Different Binding Modes of Amphibian and Human Corticotropin-Releasing Factor Type 1 and Type 2 Receptors: Evidence for Evolutionary Differences

• Published in: The Journal of pharmacology and experimental therapeutics Vol. 296; no. 1; pp. 113 - 120
• Main Authors: Dautzenberg, F M, Py-Lang, G, Higelin, J, Fischer, C, Wright, M B, Huber, G
• Format: Journal Article
• Language: English
• Published: United States American Society for Pharmacology and Experimental Therapeutics 01.01.2001
• Subjects: Animals; Binding, Competitive; Biological Evolution; Cell Line; Corticotropin-Releasing Hormone - analogs & derivatives; Corticotropin-Releasing Hormone - metabolism; Cyclic AMP - biosynthesis; Humans; Iodine Radioisotopes; Ligands; Peptides - metabolism; Radioligand Assay; Rats; Receptors, Corticotropin-Releasing Hormone - agonists; Receptors, Corticotropin-Releasing Hormone - antagonists & inhibitors; Receptors, Corticotropin-Releasing Hormone - metabolism; Xenopus
• ISSN: 0022-3565; 1521-0103

The binding characteristics of corticotropin-releasing factor (CRF) type 1 (CRF 1 ) and type 2 (CRF 2 ) receptors from human (hCRF 1 and hCRF 2α ) and Xenopus (xCRF 1 and xCRF 2 ) were compared using four different 125 I-labeled CRF analogs, the agonists 125 I-CRF and 125 I-sauvagine, and the antagonists 125 I-astressin ( 125 I-AST) and 125 I-antisauvagine-30 ( 125 I-aSVG).

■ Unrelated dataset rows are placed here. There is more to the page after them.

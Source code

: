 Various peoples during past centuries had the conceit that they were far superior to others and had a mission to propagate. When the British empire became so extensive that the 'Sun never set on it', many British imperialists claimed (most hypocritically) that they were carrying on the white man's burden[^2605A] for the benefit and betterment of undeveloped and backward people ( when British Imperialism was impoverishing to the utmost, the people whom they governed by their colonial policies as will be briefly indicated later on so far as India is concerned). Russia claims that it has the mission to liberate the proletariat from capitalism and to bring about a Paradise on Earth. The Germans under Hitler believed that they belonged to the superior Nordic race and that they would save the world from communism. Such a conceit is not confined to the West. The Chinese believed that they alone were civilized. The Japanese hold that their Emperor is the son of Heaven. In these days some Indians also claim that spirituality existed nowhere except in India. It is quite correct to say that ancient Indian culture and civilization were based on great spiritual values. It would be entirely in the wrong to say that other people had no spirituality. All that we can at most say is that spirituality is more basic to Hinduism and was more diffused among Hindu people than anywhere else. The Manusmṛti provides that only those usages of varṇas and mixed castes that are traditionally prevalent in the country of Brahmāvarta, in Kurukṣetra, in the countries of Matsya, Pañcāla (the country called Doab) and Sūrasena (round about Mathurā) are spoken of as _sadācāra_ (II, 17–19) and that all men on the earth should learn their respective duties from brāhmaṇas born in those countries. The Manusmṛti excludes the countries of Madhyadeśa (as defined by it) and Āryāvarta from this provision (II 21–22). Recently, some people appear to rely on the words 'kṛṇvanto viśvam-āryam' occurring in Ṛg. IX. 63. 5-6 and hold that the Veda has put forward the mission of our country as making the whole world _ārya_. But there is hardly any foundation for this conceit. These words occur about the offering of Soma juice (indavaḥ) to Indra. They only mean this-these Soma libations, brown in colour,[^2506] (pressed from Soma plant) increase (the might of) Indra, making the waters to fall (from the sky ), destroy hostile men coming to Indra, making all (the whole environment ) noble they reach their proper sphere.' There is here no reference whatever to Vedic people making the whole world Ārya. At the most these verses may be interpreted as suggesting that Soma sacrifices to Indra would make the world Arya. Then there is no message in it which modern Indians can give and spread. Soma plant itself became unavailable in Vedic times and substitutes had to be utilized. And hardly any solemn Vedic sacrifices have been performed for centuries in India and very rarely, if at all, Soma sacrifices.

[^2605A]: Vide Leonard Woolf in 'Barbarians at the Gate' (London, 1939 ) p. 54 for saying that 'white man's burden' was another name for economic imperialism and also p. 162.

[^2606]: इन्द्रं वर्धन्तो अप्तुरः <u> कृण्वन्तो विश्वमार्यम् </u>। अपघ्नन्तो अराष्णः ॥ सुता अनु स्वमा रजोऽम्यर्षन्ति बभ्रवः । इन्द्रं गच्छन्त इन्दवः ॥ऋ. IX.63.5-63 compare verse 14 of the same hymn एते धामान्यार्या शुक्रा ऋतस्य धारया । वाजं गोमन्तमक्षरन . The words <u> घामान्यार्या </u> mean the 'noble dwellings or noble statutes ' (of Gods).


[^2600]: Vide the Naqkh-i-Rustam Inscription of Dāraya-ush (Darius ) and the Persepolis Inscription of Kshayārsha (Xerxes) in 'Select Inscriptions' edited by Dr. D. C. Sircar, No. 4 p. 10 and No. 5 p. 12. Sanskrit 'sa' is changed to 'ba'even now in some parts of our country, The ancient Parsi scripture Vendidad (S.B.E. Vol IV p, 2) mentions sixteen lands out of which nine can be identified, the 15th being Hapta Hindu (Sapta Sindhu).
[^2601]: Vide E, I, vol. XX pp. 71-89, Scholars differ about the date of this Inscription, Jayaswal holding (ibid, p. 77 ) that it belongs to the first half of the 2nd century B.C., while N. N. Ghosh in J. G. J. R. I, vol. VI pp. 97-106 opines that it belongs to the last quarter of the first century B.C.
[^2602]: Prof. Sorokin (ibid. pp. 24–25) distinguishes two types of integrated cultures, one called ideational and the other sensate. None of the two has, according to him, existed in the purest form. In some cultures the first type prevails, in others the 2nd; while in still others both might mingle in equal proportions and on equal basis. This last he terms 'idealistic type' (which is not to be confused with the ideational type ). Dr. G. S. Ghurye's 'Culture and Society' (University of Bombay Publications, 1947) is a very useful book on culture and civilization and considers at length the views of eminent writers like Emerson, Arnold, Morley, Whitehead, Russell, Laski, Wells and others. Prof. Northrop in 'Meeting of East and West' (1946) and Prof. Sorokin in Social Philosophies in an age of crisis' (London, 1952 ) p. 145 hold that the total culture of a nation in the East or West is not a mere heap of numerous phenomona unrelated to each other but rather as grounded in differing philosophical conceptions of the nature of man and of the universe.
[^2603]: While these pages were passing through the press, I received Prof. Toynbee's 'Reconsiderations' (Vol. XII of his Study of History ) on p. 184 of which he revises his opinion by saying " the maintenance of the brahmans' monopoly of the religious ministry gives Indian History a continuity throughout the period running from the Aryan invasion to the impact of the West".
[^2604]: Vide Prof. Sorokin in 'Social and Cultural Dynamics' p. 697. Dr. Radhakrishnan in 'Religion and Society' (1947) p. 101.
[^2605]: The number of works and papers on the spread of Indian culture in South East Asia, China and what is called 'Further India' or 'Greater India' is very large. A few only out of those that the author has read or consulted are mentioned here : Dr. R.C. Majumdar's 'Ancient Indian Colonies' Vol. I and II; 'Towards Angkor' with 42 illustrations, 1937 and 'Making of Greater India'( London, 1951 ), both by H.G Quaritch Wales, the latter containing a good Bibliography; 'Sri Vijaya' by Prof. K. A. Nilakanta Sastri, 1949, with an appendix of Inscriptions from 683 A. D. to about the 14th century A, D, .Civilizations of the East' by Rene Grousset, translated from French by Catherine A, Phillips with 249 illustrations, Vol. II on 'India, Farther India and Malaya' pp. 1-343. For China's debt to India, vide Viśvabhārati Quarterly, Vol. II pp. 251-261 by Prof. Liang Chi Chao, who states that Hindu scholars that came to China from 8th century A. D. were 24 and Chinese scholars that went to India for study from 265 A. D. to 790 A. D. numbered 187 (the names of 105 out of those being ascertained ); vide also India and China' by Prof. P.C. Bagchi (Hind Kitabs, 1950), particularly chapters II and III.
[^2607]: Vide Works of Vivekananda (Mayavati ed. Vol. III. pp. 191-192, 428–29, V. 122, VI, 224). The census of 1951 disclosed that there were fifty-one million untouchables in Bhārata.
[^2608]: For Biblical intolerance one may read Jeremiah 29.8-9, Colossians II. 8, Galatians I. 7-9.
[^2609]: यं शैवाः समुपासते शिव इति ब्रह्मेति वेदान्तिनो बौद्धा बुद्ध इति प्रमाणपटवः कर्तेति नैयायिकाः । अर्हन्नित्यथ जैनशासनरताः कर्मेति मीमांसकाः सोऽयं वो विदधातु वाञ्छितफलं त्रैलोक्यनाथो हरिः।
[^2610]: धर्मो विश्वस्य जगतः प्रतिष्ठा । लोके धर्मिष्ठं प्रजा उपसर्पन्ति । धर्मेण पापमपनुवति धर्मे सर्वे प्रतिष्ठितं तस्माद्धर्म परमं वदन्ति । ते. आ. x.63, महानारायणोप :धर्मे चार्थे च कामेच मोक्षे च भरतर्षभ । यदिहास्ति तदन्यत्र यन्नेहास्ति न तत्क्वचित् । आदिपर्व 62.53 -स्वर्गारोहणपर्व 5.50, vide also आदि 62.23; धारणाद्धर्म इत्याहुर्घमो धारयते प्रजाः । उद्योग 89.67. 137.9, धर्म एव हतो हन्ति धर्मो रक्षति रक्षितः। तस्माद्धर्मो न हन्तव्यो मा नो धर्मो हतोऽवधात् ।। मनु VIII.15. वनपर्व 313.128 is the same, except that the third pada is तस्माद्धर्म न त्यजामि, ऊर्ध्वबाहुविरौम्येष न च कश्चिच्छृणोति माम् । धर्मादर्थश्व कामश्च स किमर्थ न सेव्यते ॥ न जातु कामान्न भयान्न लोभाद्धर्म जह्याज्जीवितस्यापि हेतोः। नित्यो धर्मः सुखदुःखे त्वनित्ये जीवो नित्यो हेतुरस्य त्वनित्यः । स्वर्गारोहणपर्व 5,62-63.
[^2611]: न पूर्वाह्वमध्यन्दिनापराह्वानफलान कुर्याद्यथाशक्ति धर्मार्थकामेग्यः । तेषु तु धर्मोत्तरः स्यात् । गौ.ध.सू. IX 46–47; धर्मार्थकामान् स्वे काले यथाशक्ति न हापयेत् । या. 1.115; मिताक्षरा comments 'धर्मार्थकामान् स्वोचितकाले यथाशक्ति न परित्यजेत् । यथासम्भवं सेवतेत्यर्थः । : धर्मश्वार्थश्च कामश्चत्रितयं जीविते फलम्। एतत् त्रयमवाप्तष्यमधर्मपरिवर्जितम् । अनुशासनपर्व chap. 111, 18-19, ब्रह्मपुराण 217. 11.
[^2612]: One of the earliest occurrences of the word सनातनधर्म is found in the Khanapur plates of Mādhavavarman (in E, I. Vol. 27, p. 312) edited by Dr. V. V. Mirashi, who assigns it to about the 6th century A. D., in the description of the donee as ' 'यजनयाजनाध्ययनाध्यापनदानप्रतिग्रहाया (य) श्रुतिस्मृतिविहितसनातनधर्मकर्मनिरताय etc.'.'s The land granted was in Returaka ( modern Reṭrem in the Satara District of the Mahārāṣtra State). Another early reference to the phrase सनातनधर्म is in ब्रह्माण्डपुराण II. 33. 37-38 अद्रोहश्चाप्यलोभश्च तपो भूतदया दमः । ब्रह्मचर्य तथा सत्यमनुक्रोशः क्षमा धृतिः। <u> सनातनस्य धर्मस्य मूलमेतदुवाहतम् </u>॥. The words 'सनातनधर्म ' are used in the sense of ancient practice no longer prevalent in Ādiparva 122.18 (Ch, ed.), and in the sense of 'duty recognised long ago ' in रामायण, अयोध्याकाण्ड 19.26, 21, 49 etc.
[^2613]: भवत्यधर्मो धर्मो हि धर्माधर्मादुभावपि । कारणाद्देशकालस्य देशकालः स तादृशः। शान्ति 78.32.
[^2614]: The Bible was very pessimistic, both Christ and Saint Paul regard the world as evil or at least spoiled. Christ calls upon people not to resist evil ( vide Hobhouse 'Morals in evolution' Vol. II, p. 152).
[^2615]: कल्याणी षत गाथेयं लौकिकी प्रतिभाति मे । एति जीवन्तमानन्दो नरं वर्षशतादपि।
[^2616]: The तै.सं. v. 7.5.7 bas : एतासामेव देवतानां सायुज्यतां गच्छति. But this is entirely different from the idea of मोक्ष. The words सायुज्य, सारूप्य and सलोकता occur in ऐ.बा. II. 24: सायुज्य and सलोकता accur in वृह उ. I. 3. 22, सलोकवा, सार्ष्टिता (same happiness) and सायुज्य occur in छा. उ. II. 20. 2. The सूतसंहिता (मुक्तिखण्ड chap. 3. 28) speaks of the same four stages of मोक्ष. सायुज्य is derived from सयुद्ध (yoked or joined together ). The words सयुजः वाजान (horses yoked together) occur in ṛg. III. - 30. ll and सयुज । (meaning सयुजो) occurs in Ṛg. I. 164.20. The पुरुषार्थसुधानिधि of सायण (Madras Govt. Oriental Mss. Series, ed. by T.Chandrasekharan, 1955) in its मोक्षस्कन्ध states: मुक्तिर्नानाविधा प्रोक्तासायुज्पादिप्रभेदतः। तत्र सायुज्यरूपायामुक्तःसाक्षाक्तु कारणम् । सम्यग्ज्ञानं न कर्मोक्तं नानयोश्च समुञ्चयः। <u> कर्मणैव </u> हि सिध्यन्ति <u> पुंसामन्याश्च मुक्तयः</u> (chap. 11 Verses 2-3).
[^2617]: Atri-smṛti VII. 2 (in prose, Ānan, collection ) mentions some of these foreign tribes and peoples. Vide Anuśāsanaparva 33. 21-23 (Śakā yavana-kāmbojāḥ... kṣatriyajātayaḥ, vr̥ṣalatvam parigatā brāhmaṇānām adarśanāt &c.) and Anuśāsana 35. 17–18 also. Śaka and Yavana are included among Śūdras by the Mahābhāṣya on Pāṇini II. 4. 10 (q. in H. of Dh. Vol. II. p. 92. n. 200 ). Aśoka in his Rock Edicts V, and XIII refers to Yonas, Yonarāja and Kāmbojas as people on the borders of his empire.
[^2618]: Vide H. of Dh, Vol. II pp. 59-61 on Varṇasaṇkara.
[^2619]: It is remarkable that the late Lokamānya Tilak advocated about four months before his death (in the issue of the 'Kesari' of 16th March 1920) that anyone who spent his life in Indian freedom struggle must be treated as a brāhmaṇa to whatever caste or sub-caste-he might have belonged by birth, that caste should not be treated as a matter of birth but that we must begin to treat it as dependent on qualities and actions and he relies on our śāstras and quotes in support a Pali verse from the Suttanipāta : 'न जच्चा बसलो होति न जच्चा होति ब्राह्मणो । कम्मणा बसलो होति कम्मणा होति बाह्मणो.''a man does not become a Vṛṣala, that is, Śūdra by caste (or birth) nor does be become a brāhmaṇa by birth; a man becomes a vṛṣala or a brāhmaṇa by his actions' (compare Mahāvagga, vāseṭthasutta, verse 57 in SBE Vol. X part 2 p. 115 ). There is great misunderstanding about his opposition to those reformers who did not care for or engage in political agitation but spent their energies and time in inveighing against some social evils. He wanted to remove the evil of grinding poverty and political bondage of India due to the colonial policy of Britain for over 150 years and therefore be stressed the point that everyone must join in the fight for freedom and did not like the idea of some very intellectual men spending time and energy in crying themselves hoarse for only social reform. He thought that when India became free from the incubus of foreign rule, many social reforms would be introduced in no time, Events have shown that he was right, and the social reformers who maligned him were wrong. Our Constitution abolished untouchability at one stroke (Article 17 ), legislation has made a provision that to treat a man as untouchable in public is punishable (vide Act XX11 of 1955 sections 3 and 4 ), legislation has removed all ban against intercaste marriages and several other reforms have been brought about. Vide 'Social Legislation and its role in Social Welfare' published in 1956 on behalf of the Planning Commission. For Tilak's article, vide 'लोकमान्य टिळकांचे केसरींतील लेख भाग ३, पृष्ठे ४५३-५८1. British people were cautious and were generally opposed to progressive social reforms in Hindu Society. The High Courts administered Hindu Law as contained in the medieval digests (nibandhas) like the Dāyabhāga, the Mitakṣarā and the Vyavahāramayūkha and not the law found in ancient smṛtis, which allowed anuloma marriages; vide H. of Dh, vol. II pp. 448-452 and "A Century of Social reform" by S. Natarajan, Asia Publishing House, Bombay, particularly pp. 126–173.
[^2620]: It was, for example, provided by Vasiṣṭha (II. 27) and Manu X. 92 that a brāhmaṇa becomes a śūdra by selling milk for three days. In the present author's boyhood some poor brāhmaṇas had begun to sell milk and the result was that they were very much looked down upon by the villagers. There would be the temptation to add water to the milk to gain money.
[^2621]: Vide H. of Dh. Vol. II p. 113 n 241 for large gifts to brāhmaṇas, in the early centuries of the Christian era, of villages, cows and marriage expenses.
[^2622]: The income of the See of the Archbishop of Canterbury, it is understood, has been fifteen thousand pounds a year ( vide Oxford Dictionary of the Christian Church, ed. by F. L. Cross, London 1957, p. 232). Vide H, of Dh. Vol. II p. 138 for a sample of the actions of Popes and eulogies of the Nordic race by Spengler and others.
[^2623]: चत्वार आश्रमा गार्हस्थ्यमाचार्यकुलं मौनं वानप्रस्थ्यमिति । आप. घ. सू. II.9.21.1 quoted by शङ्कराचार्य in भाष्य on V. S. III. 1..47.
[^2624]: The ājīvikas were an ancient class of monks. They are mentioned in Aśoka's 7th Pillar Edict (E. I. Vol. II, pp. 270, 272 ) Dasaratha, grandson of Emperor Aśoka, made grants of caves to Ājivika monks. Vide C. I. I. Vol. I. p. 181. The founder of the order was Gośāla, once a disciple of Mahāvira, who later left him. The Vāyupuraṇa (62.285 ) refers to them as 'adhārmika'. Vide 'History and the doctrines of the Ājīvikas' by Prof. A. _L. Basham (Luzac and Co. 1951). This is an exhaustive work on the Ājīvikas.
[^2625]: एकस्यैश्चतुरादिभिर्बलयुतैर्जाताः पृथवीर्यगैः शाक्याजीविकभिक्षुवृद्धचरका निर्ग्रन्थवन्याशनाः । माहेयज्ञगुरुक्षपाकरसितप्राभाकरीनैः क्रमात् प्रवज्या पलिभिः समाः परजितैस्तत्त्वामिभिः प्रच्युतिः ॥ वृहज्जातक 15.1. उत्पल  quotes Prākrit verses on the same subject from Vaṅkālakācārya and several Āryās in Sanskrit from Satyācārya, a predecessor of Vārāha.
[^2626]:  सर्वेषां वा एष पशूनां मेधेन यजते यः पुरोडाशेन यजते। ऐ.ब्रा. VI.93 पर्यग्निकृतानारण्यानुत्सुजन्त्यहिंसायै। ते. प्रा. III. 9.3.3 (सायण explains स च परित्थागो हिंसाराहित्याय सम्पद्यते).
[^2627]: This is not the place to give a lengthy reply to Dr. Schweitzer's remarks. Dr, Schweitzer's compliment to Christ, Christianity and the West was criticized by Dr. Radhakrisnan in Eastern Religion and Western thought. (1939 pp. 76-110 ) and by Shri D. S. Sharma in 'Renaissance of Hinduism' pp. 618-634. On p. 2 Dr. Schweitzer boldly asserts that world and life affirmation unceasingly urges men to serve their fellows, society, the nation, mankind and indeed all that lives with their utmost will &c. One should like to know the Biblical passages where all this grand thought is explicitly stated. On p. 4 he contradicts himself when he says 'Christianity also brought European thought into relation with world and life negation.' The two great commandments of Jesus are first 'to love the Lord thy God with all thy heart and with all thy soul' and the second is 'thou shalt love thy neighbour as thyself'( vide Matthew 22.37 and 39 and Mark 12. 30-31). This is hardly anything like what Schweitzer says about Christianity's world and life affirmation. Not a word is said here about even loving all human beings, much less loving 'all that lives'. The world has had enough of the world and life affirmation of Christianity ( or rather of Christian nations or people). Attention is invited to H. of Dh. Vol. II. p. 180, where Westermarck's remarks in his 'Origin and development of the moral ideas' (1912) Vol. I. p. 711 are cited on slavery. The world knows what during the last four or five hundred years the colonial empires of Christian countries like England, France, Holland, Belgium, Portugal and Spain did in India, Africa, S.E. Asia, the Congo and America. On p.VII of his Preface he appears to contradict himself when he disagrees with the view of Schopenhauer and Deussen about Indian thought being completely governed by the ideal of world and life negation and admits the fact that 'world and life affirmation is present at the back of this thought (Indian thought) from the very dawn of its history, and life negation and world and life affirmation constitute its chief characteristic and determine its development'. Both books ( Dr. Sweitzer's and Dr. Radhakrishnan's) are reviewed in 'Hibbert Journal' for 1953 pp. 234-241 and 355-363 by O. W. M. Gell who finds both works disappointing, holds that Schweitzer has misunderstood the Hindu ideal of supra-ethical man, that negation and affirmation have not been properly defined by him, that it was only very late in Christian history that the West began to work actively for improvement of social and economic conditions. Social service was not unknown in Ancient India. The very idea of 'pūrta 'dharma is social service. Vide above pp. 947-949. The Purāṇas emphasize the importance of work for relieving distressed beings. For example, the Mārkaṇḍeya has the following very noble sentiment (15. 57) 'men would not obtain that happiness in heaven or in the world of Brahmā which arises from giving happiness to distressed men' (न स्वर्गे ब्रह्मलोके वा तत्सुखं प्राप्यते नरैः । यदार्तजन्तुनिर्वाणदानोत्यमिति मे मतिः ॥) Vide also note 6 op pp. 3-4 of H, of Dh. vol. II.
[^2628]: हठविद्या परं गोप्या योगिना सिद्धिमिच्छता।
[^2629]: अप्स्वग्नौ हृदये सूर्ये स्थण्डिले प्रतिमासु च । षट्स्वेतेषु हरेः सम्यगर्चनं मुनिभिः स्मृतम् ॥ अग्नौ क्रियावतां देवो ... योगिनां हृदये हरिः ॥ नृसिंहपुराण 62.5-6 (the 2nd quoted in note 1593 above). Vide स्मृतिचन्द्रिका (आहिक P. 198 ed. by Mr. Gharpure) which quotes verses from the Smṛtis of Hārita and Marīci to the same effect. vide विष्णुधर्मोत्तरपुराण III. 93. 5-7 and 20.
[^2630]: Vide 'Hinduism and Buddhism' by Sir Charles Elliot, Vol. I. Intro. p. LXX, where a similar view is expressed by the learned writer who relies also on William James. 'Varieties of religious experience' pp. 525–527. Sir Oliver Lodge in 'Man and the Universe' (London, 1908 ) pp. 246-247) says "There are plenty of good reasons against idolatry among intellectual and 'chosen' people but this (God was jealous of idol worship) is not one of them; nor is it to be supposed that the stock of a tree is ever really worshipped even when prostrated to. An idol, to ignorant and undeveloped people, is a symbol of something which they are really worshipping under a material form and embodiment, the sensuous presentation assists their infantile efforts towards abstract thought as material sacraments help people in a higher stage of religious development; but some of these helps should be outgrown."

The hCRF 2α and xCRF 2 receptors bound all four radioligands with different affinities, whereas hCRF 1 did not bind 125 I-aSVG, and xCRF 1 bound neither 125 I-sauvagine nor 125 I-aSVG. Competitive binding studies using unlabeled agonists and antagonists with hCRF 1 and hCRF 2α receptors revealed that most agonists exhibited higher affinity in displacing agonist radioligands compared with displacement of antagonist radioligands. Exceptions were the agonists human and rat urocortin, which displayed high-affinity binding in the presence of either 125 I-labeled agonist or antagonist ligands. In contrast, the affinities of antagonists were independent of the nature of the radioligand. We also found that, in contrast to the mammalian CRF receptors, the affinity of ligand binding to xCRF 1 and xCRF 2 receptors strongly depended on the nature of the radioligand used for competition. For xCRF 1 , competitors showed different rank order binding profiles with 125 I-CRF compared with 125 I-AST as the displaceable ligand. Similarly, binding of competitors to the xCRF 2 receptor showed markedly different profiles with 125 I-CRF as the competed ligand compared with the other radioligands. These data demonstrate that amphibian CRF receptors have distinctly different binding modes compared with their mammalian counterparts.